文楽劇場の鏡餅
昨日の続き
彦山権現誓助太刀(ひこさんごんげんちかいのすけだち)
杉坂墓所の段
毛谷村の段
ほんとうは11段とかのすごく長い話だけれど、ここだけ見ても大体の話の筋は十分わかる。
彦山の麓の毛谷村の六助は、樵だが武術の達人である。
母親が亡くなって、毎日墓参りにきているという孝心の厚い男である。墓参りをしていると、母親らしい老女を背負った浪人者がやってきて、そばで一休みをする。
男が、自分は浪人であり、もう先が短いこの母親になんとか楽がさせたい。この藩では六助という男と剣術の試合をして勝ったら、め召し抱えてくれるらしいと聞いてやってきたと話す。
そこで六助が名乗ると、母親に楽をさせたいので、なんとか試合の勝ちを譲ってくれないかと頼みこまれる。
男は微塵流の微塵弾正というものだと名乗る。
六助自身が親孝行な男なので、その気持ちに感動してじゃあ勝ちを譲ってやる承知してしまう。
男が去って、六助が水を汲みに言っている間に、幼子を抱えた老人がやってくるが、山賊に金を出せと脅され、切り殺されそうになる。
六助が戻ってこの有様をみて、山賊をやっつけるが、老人は死んでしまい、仕方なく六助は子どもを連れて家に帰る。
その後しばらくしての話
六助の家で微塵弾正との試合をするということで、試合をして約束通り六助は相手に負けてやる。

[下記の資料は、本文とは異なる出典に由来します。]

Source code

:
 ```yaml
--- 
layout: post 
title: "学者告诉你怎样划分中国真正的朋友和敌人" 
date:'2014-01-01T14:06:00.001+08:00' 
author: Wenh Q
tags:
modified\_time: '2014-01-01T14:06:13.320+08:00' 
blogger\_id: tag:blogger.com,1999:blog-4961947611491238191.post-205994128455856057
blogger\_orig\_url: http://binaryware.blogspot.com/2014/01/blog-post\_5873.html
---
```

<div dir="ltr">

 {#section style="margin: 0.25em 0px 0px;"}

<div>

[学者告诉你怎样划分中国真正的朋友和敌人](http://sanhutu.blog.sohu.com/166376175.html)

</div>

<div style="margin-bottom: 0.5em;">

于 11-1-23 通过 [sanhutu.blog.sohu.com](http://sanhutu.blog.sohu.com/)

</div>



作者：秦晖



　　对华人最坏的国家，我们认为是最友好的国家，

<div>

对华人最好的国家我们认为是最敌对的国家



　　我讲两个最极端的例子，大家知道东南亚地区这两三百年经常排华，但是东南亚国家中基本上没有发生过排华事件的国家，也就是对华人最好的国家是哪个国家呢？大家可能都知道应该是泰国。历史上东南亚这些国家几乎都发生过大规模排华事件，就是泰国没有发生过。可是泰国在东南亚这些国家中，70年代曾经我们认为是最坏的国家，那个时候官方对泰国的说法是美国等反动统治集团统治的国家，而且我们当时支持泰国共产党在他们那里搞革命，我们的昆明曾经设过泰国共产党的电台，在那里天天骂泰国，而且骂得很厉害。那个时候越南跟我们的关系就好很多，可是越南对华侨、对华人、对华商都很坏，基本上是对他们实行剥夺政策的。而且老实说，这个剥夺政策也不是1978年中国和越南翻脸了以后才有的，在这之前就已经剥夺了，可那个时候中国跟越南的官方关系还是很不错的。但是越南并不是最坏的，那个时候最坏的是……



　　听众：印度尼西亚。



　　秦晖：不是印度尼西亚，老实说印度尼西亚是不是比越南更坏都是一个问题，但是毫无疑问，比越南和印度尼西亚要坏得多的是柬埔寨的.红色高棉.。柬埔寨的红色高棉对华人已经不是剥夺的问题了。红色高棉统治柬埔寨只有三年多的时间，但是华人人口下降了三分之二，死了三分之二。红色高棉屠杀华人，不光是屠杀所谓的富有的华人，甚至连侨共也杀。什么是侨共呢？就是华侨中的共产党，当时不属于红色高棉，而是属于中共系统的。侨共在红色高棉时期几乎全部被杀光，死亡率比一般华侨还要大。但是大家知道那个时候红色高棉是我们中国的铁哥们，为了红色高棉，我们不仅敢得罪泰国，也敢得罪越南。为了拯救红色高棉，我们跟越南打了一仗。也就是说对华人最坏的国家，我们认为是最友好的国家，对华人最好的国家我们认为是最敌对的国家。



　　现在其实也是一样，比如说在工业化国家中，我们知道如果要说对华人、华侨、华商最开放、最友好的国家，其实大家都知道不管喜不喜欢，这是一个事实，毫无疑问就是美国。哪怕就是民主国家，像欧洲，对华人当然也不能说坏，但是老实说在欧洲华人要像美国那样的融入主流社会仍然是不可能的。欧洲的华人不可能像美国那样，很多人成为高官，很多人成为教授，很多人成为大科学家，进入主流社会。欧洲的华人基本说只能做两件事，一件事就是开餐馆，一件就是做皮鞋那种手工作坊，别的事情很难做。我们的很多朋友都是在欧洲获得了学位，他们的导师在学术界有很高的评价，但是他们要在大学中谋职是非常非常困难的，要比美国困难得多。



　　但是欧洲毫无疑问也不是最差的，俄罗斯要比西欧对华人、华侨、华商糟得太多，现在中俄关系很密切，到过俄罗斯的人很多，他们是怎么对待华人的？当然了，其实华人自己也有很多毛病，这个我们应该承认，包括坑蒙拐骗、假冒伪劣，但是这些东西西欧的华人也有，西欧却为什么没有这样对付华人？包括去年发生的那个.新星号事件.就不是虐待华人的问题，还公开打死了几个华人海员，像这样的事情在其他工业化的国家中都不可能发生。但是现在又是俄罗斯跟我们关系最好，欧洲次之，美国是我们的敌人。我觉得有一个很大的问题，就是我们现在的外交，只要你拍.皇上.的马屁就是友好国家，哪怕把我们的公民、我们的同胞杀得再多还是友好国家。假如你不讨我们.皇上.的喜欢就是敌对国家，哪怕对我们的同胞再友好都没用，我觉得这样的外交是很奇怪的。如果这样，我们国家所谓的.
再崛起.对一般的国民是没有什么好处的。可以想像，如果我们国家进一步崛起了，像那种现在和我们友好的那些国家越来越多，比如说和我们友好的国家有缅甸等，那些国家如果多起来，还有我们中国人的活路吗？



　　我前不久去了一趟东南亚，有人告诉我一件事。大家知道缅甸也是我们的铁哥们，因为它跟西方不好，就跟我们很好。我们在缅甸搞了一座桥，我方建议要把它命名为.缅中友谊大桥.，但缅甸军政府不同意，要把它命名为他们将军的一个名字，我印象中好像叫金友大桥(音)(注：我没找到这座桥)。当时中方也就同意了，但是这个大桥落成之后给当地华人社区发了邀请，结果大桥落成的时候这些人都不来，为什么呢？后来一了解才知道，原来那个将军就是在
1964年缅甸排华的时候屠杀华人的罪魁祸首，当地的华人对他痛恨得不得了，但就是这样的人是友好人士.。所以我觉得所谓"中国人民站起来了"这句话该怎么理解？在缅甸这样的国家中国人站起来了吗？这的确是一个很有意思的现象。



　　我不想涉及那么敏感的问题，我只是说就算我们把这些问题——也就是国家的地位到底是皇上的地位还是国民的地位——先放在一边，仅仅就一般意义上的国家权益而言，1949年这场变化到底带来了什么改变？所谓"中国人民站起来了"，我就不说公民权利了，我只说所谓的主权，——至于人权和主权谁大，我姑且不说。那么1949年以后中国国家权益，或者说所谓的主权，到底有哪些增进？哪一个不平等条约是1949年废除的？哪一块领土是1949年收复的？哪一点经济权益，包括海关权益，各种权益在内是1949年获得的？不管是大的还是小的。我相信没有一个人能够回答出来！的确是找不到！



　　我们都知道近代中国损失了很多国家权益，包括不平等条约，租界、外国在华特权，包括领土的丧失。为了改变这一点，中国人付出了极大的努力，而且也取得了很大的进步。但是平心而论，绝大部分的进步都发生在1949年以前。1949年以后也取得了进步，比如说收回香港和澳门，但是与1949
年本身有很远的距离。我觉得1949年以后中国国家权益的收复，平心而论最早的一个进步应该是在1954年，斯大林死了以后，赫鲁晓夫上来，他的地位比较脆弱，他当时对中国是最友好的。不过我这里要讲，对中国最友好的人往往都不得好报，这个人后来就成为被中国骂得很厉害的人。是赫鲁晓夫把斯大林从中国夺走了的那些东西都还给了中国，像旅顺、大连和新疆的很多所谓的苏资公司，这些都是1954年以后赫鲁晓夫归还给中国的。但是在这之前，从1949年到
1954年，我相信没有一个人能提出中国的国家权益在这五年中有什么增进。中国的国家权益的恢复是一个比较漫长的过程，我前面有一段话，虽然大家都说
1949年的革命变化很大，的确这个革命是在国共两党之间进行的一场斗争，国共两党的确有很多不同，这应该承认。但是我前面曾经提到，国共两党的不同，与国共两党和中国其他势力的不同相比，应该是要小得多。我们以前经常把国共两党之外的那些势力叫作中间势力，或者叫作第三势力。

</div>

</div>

しかし、弾正は横柄で、わざ六助の額に傷をつけるなど憎たらしい態度をして、悠々と帰っていく。
六助はそれでも、これであいつも親孝行ができてよかったと喜んでいる状態だった。
子どもは幼すぎてどこの子どもかもわからないが「小父さん」と呼んでなつくので、子どもきていた着物を表にかけて、心当たりの人がくればわかるようにしてある。
そこへ旅の老女がやってきて、足を痛めたのでしばらく休ませてほしいと頼む。
気のいい男なので、老女を上にあげて休ませてやる。近頃母を亡くしたという話をきいて、老女は突然、じゃあ私を親にしてくれ、金もあると迫る。
あまり突拍子もない話なので、しばらく考えさせてくれと六助は老女を奥の部屋で休ませる。
そこへ、虚無僧がやってきて、家の前の子どもの着物を眺めている。中から見ていた六助は、尺八の吹き方で本当の虚無僧ではないであろうと呼び掛ける。
深網笠を脱いだ虚無僧は女で、お前こそうちの家来を殺して子どもを連れ去った犯人であろうときりかかる。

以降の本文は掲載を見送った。